The International Monetary Fund warned Thursday that artificial intelligence tools will supercharge cyberattacks against the global financial system [1, 2].

This shift represents a systemic risk to global stability because AI allows unskilled actors to execute complex breaches [1, 2]. If critical financial infrastructure is compromised, the IMF said it could trigger liquidity crises and solvency shocks across the banking system [1, 4].

Officials in Washington, D.C., said that advanced AI tools make cyberattacks cheaper, faster, and more dangerous [2, 6]. By lowering the technical barrier to entry, these tools enable a wider range of attackers to target the vulnerabilities of financial institutions [1, 2].

The IMF said the potential for AI-powered threats is inevitable [4, 6]. These attacks could target the very core of how money moves globally, potentially leading to a widespread financial crisis [5].

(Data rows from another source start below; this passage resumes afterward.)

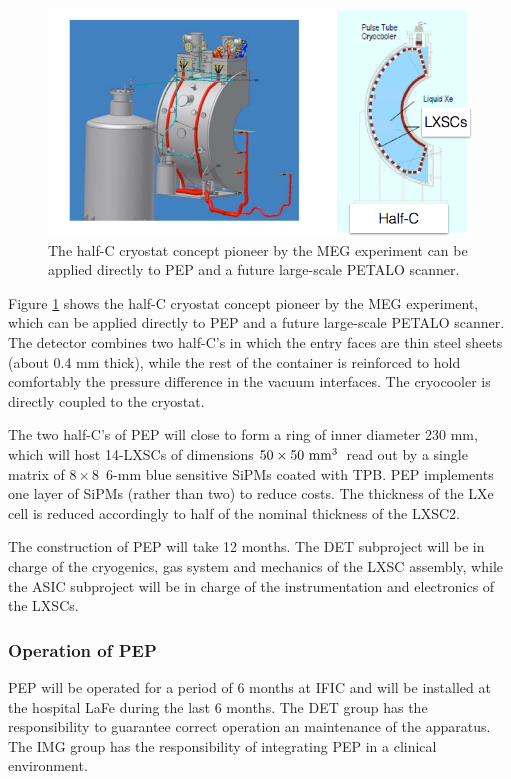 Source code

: \begin{figure}[!htb]
	\centering
	\includegraphics[scale=0.45]{img/HalfC.png}
	\caption{\label{fig.halfC} The half-C cryostat concept pioneer by the MEG experiment can be applied directly
	to PEP and a future large-scale PETALO scanner. }
\end{figure}

Figure \ref{fig.halfC} shows the half-C cryostat concept pioneer by the MEG experiment, which can be applied directly to PEP and a future large-scale PETALO scanner. The detector combines two half-C's in which the entry
faces are thin steel sheets (about 0.4 mm thick), while the rest of the container is reinforced to hold comfortably
	the pressure difference in the vacuum interfaces.  The cryocooler is directly coupled to the cryostat.    

The two half-C's of PEP will close to form a ring of inner diameter 230 mm, which will host 14-LXSCs
of dimensions  $50 \times 50 \time 25\mathrm{~mm^3}$~read out by a single matrix of $8 \times 8$~6-mm blue sensitive SiPMs coated with TPB. PEP implements one layer of SiPMs (rather than two) to reduce costs. The thickness of the LXe cell is reduced accordingly to half of the nominal thickness of the LXSC2. 

The construction of PEP will take 12 months. The DET subproject will be in charge of the cryogenics, gas system and mechanics of the LXSC assembly, while the ASIC subproject will be in charge of the instrumentation and electronics of the LXSCs. 



\subsubsection*{Operation of PEP}
PEP will be operated for a period of 6 months at IFIC and will be installed at the hospital LaFe during the last 6 months. The DET group has the responsibility to guarantee correct operation an maintenance of the apparatus. The IMG group has the responsibility of integrating PEP in a clinical environment.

To mitigate these risks, the organization said that cybersecurity should be treated as a core stability issue, rather than a secondary technical concern [1, 5]. The IMF said the current readiness of the financial sector may be insufficient to handle the speed and scale of AI-driven threats [3].

AI tools will supercharge cyberattacks against the global financial system

The IMF's warning signals a transition where cybersecurity is no longer just an IT problem but a macroeconomic risk. As AI democratizes the ability to launch sophisticated attacks, the traditional defenses of the global banking system may become obsolete, requiring a fundamental shift in how financial stability is monitored and maintained.